Joyce Carol Oates’ Four Summers follows Sissie and her
family as they age and mature. The story takes place in the same lakeside
tavern over four different summers throughout Sissie’s life.
The most revealing and pivotal
scene in the story, in my opinion, is the fourth and final summer. As she sits
in the bar, at this point married and pregnant, she gazes at her husband Jesse
and notes “Jesse is young, but the outline of what he will be is already in his
face.” (56) Through the first three summers at the bar, we see how Sissie and
her brothers love for her parents turns into a confused state of hatred,
primarily for her mother. So this line is rather shocking, reveling that
although Sissie has grown up and learned much about her parent’s character
through their interactions at this bar, she still is following the same path in
which she despises.
During the first summer, Sissie and
her brothers want nothing more then to go out on the lake in a rowboat. No
matter how many times they ask, their Dad continually ignores them and pushes
them away. He would rather drink and talk with the other people they are with.

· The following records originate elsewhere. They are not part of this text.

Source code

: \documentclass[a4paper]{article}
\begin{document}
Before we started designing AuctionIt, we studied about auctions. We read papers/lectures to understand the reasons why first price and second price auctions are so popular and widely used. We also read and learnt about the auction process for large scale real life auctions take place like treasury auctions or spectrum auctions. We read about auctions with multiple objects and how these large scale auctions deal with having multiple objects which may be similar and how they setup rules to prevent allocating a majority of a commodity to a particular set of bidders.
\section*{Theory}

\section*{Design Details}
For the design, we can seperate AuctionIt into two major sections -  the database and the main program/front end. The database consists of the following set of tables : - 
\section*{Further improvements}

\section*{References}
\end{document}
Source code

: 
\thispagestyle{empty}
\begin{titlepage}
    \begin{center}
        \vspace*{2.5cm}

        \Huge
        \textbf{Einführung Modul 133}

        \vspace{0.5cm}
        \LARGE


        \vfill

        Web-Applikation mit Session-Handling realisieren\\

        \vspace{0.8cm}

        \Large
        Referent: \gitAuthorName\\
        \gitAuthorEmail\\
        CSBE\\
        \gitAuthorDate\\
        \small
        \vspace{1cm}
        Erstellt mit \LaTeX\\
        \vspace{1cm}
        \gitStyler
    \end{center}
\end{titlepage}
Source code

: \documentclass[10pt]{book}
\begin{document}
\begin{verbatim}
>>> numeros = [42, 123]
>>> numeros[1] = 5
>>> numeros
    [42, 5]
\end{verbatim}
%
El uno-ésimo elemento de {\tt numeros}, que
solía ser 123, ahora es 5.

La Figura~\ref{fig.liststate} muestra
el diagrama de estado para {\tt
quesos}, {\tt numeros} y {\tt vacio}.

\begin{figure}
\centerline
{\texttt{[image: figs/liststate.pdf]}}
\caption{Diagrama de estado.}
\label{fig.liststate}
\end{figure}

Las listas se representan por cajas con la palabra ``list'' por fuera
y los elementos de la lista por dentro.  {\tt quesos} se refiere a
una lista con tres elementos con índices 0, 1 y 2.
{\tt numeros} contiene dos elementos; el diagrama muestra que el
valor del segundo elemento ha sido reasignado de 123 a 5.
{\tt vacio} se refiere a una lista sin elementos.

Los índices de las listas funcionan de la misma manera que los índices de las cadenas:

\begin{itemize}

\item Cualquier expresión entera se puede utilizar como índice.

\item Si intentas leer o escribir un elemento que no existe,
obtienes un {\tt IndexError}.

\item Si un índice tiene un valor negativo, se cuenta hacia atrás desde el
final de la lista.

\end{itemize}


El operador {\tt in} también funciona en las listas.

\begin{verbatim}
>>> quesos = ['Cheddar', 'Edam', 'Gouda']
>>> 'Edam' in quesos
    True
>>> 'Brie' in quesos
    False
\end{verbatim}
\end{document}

Toward the end of the first summer we learn that the lake is filled with some
sort of “scum.” I interpreted the scum that fills the lake as a symbol and
metaphor for alcoholism and side effects it brings upon Sissies’ family. This
metaphor is played out as a bird becomes trapped in the scum and cannot free
itself and fly away. One by one, kids begin throwing rocks at the bird, and
Frank hits the bird on its head, ultimately killing it.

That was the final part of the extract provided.